** DIRECTIONS **
Say how many lines in the material below hold the word "stage", and say nothing else.
____ DATA RECORDS
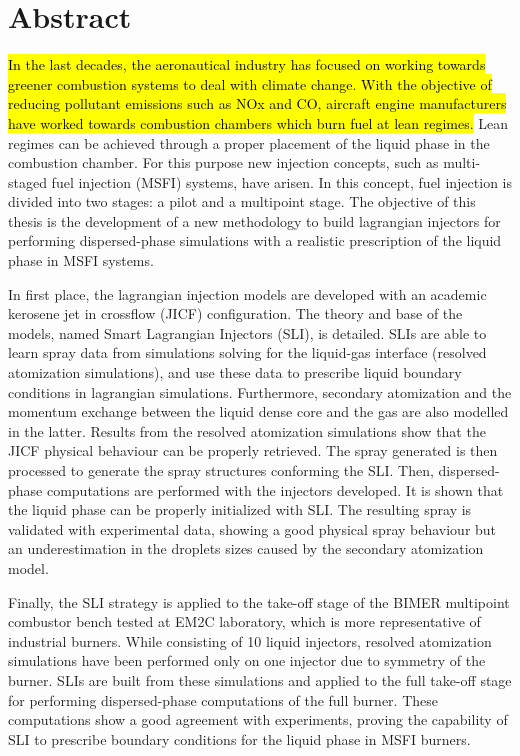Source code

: \chapter*{Abstract}
    
\hl{In the last decades, the aeronautical industry has focused on working towards greener combustion systems to deal with climate change. With the objective of reducing pollutant emissions such as NOx and CO, aircraft engine manufacturers have worked towards combustion chambers which burn fuel at lean regimes.} Lean regimes can be achieved through a proper placement of the liquid phase in the combustion chamber. For this purpose new injection concepts, such as multi-staged fuel injection (MSFI) systems, have arisen. In this concept, fuel injection is divided into two stages: a pilot and a multipoint stage. The objective of this thesis is the development of a new methodology to build lagrangian injectors for performing dispersed-phase simulations with a realistic prescription of the liquid phase in MSFI systems.

In first place, the lagrangian injection models are developed with an academic kerosene jet in crossflow (JICF) configuration. The theory and base of the models, named Smart Lagrangian Injectors (SLI), is detailed. SLIs are able to learn spray data from simulations solving for the liquid-gas interface (resolved atomization simulations), and use these data to prescribe liquid boundary conditions in lagrangian simulations. Furthermore, secondary atomization and the momentum exchange between the liquid dense core and the gas are also modelled in the latter.  Results from the resolved atomization simulations show that the JICF physical behaviour can be properly retrieved. The spray generated is then processed to generate the spray structures conforming the SLI. Then, dispersed-phase computations are performed with the injectors developed. It is shown that the liquid phase can be properly initialized with SLI. The resulting spray is validated with experimental data, showing a good physical spray behaviour but an underestimation in the droplets sizes caused by the secondary atomization model. %

Finally, the SLI strategy is applied to the take-off stage of the BIMER multipoint combustor bench tested at EM2C laboratory, which is more representative of industrial burners. While consisting of 10 liquid injectors, resolved atomization simulations have been performed only on one injector due to symmetry of the burner. SLIs are built from these simulations and applied to the full take-off stage for performing dispersed-phase computations of the full burner. These computations show a good agreement with experiments, proving the capability of SLI to prescribe boundary conditions for the liquid phase in MSFI burners.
________
** WRITTEN RESPONSE **
2